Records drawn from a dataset
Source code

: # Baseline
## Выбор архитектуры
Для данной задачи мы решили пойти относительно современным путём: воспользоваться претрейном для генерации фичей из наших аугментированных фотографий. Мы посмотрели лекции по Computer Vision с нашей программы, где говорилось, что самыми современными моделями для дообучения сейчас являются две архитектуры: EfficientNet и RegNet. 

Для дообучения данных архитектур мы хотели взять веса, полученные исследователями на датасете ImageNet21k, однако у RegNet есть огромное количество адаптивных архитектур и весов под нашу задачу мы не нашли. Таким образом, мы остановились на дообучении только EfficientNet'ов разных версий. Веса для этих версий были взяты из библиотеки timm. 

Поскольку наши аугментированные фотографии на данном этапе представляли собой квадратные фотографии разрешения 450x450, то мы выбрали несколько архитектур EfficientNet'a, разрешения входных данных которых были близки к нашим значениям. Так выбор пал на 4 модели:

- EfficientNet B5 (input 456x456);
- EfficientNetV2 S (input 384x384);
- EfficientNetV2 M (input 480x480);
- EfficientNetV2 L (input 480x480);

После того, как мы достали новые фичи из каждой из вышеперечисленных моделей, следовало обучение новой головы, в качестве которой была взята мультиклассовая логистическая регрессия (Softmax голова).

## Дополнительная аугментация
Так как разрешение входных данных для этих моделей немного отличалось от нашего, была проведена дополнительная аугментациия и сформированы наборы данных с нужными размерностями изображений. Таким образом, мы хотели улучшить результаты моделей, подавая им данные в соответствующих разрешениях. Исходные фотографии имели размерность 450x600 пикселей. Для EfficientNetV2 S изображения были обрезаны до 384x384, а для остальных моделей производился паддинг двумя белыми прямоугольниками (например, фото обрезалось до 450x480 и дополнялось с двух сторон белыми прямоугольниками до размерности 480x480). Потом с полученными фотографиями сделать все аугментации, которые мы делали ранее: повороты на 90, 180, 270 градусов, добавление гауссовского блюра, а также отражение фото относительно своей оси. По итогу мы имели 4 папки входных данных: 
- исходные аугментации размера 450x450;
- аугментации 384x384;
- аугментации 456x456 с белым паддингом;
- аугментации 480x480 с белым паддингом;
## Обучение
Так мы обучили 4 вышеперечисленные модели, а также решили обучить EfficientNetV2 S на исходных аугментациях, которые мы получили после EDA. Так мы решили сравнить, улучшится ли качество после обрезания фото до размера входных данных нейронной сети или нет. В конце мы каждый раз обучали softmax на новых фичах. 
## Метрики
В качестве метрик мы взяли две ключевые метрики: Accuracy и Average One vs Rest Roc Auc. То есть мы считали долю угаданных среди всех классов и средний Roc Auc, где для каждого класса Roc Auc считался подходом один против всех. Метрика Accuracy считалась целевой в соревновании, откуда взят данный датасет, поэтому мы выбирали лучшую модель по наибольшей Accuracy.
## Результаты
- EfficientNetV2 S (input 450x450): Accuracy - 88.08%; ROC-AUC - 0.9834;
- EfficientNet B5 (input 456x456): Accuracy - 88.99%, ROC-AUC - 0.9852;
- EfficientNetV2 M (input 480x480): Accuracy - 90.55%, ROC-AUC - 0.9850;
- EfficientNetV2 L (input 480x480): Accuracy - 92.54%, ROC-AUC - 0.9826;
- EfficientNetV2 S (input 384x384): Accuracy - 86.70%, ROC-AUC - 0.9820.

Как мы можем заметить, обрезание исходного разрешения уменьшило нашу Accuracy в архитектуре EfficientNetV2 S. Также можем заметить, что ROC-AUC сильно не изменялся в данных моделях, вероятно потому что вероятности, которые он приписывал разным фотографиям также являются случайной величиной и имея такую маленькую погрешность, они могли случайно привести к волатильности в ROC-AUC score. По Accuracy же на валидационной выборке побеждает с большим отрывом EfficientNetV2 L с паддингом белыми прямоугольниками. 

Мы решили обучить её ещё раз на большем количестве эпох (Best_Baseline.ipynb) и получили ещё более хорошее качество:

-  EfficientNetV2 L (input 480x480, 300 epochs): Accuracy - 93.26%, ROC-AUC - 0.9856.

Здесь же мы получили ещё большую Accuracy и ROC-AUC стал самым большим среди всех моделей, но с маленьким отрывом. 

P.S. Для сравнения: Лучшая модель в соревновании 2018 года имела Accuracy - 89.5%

ACTIVITY
Only the data above, repeated exactly, should make up the reply.

TASK OUTPUT
Source code

: # Baseline
## Выбор архитектуры
Для данной задачи мы решили пойти относительно современным путём: воспользоваться претрейном для генерации фичей из наших аугментированных фотографий. Мы посмотрели лекции по Computer Vision с нашей программы, где говорилось, что самыми современными моделями для дообучения сейчас являются две архитектуры: EfficientNet и RegNet. 

Для дообучения данных архитектур мы хотели взять веса, полученные исследователями на датасете ImageNet21k, однако у RegNet есть огромное количество адаптивных архитектур и весов под нашу задачу мы не нашли. Таким образом, мы остановились на дообучении только EfficientNet'ов разных версий. Веса для этих версий были взяты из библиотеки timm. 

Поскольку наши аугментированные фотографии на данном этапе представляли собой квадратные фотографии разрешения 450x450, то мы выбрали несколько архитектур EfficientNet'a, разрешения входных данных которых были близки к нашим значениям. Так выбор пал на 4 модели:

- EfficientNet B5 (input 456x456);
- EfficientNetV2 S (input 384x384);
- EfficientNetV2 M (input 480x480);
- EfficientNetV2 L (input 480x480);

После того, как мы достали новые фичи из каждой из вышеперечисленных моделей, следовало обучение новой головы, в качестве которой была взята мультиклассовая логистическая регрессия (Softmax голова).

## Дополнительная аугментация
Так как разрешение входных данных для этих моделей немного отличалось от нашего, была проведена дополнительная аугментациия и сформированы наборы данных с нужными размерностями изображений. Таким образом, мы хотели улучшить результаты моделей, подавая им данные в соответствующих разрешениях. Исходные фотографии имели размерность 450x600 пикселей. Для EfficientNetV2 S изображения были обрезаны до 384x384, а для остальных моделей производился паддинг двумя белыми прямоугольниками (например, фото обрезалось до 450x480 и дополнялось с двух сторон белыми прямоугольниками до размерности 480x480). Потом с полученными фотографиями сделать все аугментации, которые мы делали ранее: повороты на 90, 180, 270 градусов, добавление гауссовского блюра, а также отражение фото относительно своей оси. По итогу мы имели 4 папки входных данных: 
- исходные аугментации размера 450x450;
- аугментации 384x384;
- аугментации 456x456 с белым паддингом;
- аугментации 480x480 с белым паддингом;
## Обучение
Так мы обучили 4 вышеперечисленные модели, а также решили обучить EfficientNetV2 S на исходных аугментациях, которые мы получили после EDA. Так мы решили сравнить, улучшится ли качество после обрезания фото до размера входных данных нейронной сети или нет. В конце мы каждый раз обучали softmax на новых фичах. 
## Метрики
В качестве метрик мы взяли две ключевые метрики: Accuracy и Average One vs Rest Roc Auc. То есть мы считали долю угаданных среди всех классов и средний Roc Auc, где для каждого класса Roc Auc считался подходом один против всех. Метрика Accuracy считалась целевой в соревновании, откуда взят данный датасет, поэтому мы выбирали лучшую модель по наибольшей Accuracy.
## Результаты
- EfficientNetV2 S (input 450x450): Accuracy - 88.08%; ROC-AUC - 0.9834;
- EfficientNet B5 (input 456x456): Accuracy - 88.99%, ROC-AUC - 0.9852;
- EfficientNetV2 M (input 480x480): Accuracy - 90.55%, ROC-AUC - 0.9850;
- EfficientNetV2 L (input 480x480): Accuracy - 92.54%, ROC-AUC - 0.9826;
- EfficientNetV2 S (input 384x384): Accuracy - 86.70%, ROC-AUC - 0.9820.

Как мы можем заметить, обрезание исходного разрешения уменьшило нашу Accuracy в архитектуре EfficientNetV2 S. Также можем заметить, что ROC-AUC сильно не изменялся в данных моделях, вероятно потому что вероятности, которые он приписывал разным фотографиям также являются случайной величиной и имея такую маленькую погрешность, они могли случайно привести к волатильности в ROC-AUC score. По Accuracy же на валидационной выборке побеждает с большим отрывом EfficientNetV2 L с паддингом белыми прямоугольниками. 

Мы решили обучить её ещё раз на большем количестве эпох (Best_Baseline.ipynb) и получили ещё более хорошее качество:

-  EfficientNetV2 L (input 480x480, 300 epochs): Accuracy - 93.26%, ROC-AUC - 0.9856.

Здесь же мы получили ещё большую Accuracy и ROC-AUC стал самым большим среди всех моделей, но с маленьким отрывом. 

P.S. Для сравнения: Лучшая модель в соревновании 2018 года имела Accuracy - 89.5%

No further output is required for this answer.